What the task asks:
Below is a listing with pictures. Repeat exactly the lines starting at the one holding "Mesh Version Handling" and going on through the one holding "Forked from https://github.com/pimoroni/as7262-python", and leave every picture out.

Data shown:
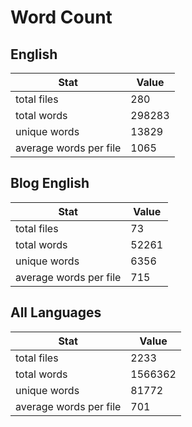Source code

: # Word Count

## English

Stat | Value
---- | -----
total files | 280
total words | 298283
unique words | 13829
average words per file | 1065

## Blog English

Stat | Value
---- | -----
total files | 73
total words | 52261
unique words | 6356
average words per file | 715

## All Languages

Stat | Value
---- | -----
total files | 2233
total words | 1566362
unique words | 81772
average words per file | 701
==
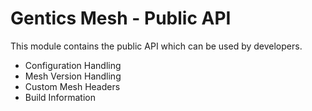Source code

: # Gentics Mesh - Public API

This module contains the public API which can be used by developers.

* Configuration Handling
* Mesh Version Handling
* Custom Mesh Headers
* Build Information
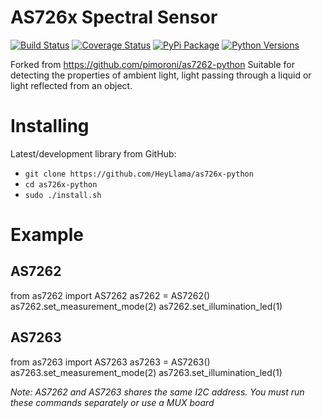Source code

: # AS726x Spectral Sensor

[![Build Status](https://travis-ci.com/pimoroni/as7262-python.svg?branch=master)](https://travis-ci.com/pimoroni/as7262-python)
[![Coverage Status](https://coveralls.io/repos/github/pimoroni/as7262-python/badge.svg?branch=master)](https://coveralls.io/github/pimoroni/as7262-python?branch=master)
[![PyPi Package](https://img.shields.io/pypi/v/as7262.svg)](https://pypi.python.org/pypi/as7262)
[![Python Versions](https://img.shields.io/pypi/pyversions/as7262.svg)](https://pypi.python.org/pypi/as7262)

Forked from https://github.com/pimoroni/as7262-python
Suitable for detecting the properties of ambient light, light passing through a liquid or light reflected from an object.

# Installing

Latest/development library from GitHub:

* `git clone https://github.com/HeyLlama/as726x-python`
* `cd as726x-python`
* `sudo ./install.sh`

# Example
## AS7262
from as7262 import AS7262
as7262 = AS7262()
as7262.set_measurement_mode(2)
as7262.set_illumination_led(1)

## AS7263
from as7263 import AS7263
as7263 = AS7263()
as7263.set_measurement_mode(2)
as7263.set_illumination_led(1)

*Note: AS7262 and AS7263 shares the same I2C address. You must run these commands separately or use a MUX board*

Exercise solution:
* Mesh Version Handling
* Custom Mesh Headers
* Build Information
Source code

: # AS726x Spectral Sensor

[![Build Status](https://travis-ci.com/pimoroni/as7262-python.svg?branch=master)](https://travis-ci.com/pimoroni/as7262-python)
[![Coverage Status](https://coveralls.io/repos/github/pimoroni/as7262-python/badge.svg?branch=master)](https://coveralls.io/github/pimoroni/as7262-python?branch=master)
[![PyPi Package](https://img.shields.io/pypi/v/as7262.svg)](https://pypi.python.org/pypi/as7262)
[![Python Versions](https://img.shields.io/pypi/pyversions/as7262.svg)](https://pypi.python.org/pypi/as7262)

Forked from https://github.com/pimoroni/as7262-python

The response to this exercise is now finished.